* _TASK PROMPT_
Read the records below and report each line in which "from" occurs.

Collected data:
[Start of Attachment]

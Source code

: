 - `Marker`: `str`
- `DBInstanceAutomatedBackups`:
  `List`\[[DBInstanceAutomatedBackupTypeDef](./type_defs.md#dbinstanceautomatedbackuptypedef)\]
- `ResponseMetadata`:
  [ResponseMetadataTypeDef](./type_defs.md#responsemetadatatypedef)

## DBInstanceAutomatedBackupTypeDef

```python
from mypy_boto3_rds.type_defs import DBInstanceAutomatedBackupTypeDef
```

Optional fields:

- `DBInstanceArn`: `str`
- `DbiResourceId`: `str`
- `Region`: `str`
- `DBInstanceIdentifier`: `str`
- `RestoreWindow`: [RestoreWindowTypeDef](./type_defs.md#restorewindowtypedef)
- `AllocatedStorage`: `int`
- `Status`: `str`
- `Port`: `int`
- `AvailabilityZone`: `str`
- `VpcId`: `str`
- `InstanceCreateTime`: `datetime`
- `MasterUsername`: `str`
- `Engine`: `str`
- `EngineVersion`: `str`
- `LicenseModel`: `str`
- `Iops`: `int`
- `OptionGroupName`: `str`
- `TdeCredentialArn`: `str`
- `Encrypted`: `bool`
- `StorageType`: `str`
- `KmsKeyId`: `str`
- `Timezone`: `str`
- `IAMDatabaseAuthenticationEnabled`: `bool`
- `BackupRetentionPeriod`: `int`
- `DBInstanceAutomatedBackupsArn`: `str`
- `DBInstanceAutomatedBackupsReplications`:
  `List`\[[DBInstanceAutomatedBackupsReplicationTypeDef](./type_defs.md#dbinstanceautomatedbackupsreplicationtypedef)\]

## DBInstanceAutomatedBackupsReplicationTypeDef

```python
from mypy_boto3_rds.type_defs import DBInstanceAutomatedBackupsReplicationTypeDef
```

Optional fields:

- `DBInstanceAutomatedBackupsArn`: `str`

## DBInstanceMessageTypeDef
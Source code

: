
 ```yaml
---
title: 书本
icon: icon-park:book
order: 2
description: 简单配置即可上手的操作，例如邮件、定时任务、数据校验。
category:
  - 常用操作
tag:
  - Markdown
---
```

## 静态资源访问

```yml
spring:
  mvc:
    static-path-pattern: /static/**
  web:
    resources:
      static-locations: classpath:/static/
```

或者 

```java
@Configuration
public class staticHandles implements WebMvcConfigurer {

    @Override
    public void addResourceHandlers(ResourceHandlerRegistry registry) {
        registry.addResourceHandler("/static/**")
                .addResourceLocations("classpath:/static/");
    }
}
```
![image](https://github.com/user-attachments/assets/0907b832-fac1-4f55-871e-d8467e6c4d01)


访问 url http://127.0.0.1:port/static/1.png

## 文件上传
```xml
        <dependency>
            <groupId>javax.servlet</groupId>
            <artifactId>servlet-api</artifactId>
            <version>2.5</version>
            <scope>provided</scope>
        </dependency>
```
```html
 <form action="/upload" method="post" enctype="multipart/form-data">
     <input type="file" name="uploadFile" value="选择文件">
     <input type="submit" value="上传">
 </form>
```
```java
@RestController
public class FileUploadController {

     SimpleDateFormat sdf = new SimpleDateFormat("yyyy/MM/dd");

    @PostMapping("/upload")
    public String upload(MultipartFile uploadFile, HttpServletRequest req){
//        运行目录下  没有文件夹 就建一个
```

[End of Attachment]

* _FINISHED EXERCISE_
from mypy_boto3_rds.type_defs import DBInstanceAutomatedBackupTypeDef
from mypy_boto3_rds.type_defs import DBInstanceAutomatedBackupsReplicationTypeDef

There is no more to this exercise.